---------- RECORDS SUPPLIED ----------

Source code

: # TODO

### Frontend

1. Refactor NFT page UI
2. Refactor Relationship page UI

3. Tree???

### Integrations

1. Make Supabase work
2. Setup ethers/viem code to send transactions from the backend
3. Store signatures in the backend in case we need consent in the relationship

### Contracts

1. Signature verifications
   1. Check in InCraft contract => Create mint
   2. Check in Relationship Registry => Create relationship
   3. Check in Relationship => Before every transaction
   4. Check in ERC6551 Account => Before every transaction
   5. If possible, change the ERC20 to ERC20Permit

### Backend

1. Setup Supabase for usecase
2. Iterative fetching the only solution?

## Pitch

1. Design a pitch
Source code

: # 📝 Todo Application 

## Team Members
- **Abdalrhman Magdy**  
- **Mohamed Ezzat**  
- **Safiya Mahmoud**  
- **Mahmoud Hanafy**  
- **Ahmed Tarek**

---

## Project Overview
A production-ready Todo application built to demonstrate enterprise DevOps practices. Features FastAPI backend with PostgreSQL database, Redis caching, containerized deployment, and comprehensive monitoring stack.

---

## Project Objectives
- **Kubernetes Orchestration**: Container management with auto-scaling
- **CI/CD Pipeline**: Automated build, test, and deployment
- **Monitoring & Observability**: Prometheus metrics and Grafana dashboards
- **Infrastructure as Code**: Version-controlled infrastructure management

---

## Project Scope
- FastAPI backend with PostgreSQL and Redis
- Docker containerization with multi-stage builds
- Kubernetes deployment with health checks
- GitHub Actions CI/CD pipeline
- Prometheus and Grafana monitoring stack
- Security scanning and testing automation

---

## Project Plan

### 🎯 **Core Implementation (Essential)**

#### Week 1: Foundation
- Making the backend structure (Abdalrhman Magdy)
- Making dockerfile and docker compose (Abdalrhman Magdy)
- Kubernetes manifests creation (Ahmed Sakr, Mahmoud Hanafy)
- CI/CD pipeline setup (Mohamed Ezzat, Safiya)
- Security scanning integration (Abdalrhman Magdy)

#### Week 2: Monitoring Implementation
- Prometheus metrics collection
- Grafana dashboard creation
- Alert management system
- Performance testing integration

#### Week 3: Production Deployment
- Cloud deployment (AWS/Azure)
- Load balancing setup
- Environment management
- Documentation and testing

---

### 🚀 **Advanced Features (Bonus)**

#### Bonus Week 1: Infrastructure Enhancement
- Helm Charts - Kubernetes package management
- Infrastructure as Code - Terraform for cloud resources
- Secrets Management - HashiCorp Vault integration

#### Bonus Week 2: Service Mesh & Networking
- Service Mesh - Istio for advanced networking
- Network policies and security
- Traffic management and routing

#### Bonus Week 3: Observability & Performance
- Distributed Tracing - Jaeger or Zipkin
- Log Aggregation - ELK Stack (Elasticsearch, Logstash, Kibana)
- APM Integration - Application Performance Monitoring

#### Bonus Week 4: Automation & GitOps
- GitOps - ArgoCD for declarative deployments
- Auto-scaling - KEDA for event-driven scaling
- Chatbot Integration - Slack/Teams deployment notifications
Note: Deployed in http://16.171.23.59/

----------
---------- RECORDS SUPPLIED ----------

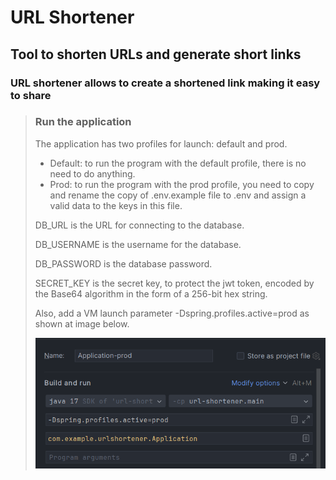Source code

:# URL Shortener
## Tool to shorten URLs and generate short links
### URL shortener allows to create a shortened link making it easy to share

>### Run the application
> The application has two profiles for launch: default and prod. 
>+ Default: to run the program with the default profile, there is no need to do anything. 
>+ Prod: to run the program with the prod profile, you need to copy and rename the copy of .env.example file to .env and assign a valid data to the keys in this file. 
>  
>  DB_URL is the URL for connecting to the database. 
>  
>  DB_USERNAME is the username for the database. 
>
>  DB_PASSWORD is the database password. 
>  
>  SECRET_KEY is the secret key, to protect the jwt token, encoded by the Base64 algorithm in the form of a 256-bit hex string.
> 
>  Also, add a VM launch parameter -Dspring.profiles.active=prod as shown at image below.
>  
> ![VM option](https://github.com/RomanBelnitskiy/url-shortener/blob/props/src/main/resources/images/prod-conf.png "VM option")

----------

§ WHAT THE TASK ASKS
Go through the data above and return each line containing the string "metrics".

§ SOLUTION FOR THIS EXERCISE
- **Monitoring & Observability**: Prometheus metrics and Grafana dashboards
- Prometheus metrics collection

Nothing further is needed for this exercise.